Europe Jumps Off the Keynesian Bus
The economy is looking bright in Britain and Germany after those governments announced plans to reduce spending.
August 12, 2010
By ALLAN H. MELTZER
President Obama is the victim of bad advice and misinformation. From his advisers, the Democratic caucus and the New York Times, he hears that markets have failed and the country needs more government spending to increase consumer spending. He is told that any plan to reduce government spending and the deficit will bring on another recession and even a new Great Depression. And he repeats the foolish claim that, since the rich spend a much smaller proportion of their incomes, it is good for the country to raise their tax rates.

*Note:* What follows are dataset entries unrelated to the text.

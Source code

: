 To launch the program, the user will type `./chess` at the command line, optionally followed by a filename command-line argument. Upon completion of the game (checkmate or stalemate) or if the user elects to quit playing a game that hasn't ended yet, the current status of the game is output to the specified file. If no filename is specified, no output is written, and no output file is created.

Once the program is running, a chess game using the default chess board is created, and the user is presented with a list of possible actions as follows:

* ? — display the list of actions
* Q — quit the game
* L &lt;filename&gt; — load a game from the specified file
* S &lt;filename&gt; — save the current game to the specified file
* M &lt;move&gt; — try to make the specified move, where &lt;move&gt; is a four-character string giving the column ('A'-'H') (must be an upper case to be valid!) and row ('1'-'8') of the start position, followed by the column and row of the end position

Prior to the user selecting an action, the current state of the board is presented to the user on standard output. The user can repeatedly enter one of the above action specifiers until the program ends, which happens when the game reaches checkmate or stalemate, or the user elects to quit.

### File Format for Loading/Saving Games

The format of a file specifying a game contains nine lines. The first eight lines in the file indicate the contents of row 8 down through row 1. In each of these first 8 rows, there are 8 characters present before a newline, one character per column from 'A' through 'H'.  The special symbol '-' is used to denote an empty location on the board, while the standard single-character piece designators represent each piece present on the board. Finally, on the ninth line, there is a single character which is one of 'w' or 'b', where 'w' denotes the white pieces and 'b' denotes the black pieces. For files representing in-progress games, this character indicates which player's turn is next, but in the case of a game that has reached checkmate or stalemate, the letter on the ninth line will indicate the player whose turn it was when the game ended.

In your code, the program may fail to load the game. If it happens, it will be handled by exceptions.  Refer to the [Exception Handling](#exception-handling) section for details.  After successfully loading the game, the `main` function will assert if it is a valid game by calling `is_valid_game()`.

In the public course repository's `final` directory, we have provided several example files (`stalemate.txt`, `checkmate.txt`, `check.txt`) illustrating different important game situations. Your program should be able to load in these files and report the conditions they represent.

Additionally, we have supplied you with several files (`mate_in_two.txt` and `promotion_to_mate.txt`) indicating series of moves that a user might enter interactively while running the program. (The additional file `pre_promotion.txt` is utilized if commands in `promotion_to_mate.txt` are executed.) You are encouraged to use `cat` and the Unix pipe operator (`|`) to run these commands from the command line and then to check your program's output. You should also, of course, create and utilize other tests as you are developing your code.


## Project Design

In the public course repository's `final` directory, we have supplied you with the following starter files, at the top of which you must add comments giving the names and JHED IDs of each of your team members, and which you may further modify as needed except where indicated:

Nonsense. After Britain’s new government announced a multiyear program to reduce government spending, the pound rose against the dollar and the economy continues to expand across the board.
In the euro area, Germany has reduced the growth of government spending to bring down the budget deficit. Following the recent announcement of a credible, long-term German program to reduce future deficits, the euro appreciated strongly against the dollar. Forecasters expect a surge in second-quarter growth when it is reported later this month. A rebound in construction and investment in machinery and equipment shows renewed optimism.
The Obama program and its advocates reflect the views of 1950s-era Keynesians, but ignore the major development in economics of the past 40 years. Modern economics differs from the past by carefully integrating expectations about the future into dynamic economic models.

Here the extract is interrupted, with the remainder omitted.